- Available data
________________________

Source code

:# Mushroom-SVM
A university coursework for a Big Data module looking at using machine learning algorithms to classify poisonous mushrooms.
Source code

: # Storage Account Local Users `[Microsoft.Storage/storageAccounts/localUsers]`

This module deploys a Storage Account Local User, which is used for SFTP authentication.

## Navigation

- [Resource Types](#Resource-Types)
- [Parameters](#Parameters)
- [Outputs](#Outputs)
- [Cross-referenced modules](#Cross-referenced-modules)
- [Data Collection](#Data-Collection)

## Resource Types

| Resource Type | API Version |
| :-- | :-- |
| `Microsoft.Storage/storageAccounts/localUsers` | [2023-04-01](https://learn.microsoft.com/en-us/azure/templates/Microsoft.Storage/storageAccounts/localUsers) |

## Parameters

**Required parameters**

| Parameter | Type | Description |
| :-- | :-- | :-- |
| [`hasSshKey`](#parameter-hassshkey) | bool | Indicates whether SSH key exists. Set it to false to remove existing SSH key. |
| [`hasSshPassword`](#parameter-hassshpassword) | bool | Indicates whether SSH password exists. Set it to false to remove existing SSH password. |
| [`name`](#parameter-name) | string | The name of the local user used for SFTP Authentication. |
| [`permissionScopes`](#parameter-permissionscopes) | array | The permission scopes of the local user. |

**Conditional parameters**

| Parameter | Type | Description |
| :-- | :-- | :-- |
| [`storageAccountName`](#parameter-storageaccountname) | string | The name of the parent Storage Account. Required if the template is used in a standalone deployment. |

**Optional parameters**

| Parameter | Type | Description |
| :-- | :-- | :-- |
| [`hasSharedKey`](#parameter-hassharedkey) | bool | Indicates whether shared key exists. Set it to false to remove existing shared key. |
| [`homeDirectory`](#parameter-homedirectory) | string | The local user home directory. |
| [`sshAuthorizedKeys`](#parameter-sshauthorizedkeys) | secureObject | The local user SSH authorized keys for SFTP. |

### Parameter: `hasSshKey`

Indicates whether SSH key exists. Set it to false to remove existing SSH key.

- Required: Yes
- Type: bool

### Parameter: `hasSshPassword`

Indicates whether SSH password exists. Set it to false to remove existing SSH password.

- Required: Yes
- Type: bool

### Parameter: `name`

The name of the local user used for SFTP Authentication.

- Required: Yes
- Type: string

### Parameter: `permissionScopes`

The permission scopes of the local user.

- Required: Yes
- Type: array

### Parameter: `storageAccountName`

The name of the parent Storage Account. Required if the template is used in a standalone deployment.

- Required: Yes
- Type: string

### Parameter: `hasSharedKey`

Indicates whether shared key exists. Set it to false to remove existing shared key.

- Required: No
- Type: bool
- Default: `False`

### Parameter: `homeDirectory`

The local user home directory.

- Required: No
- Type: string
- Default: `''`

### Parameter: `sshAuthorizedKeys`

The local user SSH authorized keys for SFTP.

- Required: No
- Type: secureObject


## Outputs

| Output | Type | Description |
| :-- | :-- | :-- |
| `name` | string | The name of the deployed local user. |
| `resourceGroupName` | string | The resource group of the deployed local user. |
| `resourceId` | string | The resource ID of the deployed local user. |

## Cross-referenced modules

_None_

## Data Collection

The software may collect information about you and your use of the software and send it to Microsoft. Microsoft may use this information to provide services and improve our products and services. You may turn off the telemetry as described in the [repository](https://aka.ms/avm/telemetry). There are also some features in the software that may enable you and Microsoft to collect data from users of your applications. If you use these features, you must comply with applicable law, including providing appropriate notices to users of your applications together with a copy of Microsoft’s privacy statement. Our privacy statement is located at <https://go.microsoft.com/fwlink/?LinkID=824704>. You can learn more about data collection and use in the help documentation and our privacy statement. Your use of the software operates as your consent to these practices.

________________________

- Description of the task
All of the entries above need to be printed again exactly.

- Your solution
Source code

:# Mushroom-SVM
A university coursework for a Big Data module looking at using machine learning algorithms to classify poisonous mushrooms.
Source code

: # Storage Account Local Users `[Microsoft.Storage/storageAccounts/localUsers]`

This module deploys a Storage Account Local User, which is used for SFTP authentication.

## Navigation

- [Resource Types](#Resource-Types)
- [Parameters](#Parameters)
- [Outputs](#Outputs)
- [Cross-referenced modules](#Cross-referenced-modules)
- [Data Collection](#Data-Collection)

## Resource Types

| Resource Type | API Version |
| :-- | :-- |
| `Microsoft.Storage/storageAccounts/localUsers` | [2023-04-01](https://learn.microsoft.com/en-us/azure/templates/Microsoft.Storage/storageAccounts/localUsers) |

## Parameters

**Required parameters**

| Parameter | Type | Description |
| :-- | :-- | :-- |
| [`hasSshKey`](#parameter-hassshkey) | bool | Indicates whether SSH key exists. Set it to false to remove existing SSH key. |
| [`hasSshPassword`](#parameter-hassshpassword) | bool | Indicates whether SSH password exists. Set it to false to remove existing SSH password. |
| [`name`](#parameter-name) | string | The name of the local user used for SFTP Authentication. |
| [`permissionScopes`](#parameter-permissionscopes) | array | The permission scopes of the local user. |

**Conditional parameters**

| Parameter | Type | Description |
| :-- | :-- | :-- |
| [`storageAccountName`](#parameter-storageaccountname) | string | The name of the parent Storage Account. Required if the template is used in a standalone deployment. |

**Optional parameters**

| Parameter | Type | Description |
| :-- | :-- | :-- |
| [`hasSharedKey`](#parameter-hassharedkey) | bool | Indicates whether shared key exists. Set it to false to remove existing shared key. |
| [`homeDirectory`](#parameter-homedirectory) | string | The local user home directory. |
| [`sshAuthorizedKeys`](#parameter-sshauthorizedkeys) | secureObject | The local user SSH authorized keys for SFTP. |

### Parameter: `hasSshKey`

Indicates whether SSH key exists. Set it to false to remove existing SSH key.

- Required: Yes
- Type: bool

### Parameter: `hasSshPassword`

Indicates whether SSH password exists. Set it to false to remove existing SSH password.

- Required: Yes
- Type: bool

### Parameter: `name`

The name of the local user used for SFTP Authentication.

- Required: Yes
- Type: string

### Parameter: `permissionScopes`

The permission scopes of the local user.

- Required: Yes
- Type: array

### Parameter: `storageAccountName`

The name of the parent Storage Account. Required if the template is used in a standalone deployment.

- Required: Yes
- Type: string

### Parameter: `hasSharedKey`

Indicates whether shared key exists. Set it to false to remove existing shared key.

- Required: No
- Type: bool
- Default: `False`

### Parameter: `homeDirectory`

The local user home directory.

- Required: No
- Type: string
- Default: `''`

### Parameter: `sshAuthorizedKeys`

The local user SSH authorized keys for SFTP.

- Required: No
- Type: secureObject


## Outputs

| Output | Type | Description |
| :-- | :-- | :-- |
| `name` | string | The name of the deployed local user. |
| `resourceGroupName` | string | The resource group of the deployed local user. |
| `resourceId` | string | The resource ID of the deployed local user. |

## Cross-referenced modules

_None_

## Data Collection

The software may collect information about you and your use of the software and send it to Microsoft. Microsoft may use this information to provide services and improve our products and services. You may turn off the telemetry as described in the [repository](https://aka.ms/avm/telemetry). There are also some features in the software that may enable you and Microsoft to collect data from users of your applications. If you use these features, you must comply with applicable law, including providing appropriate notices to users of your applications together with a copy of Microsoft’s privacy statement. Our privacy statement is located at <https://go.microsoft.com/fwlink/?LinkID=824704>. You can learn more about data collection and use in the help documentation and our privacy statement. Your use of the software operates as your consent to these practices.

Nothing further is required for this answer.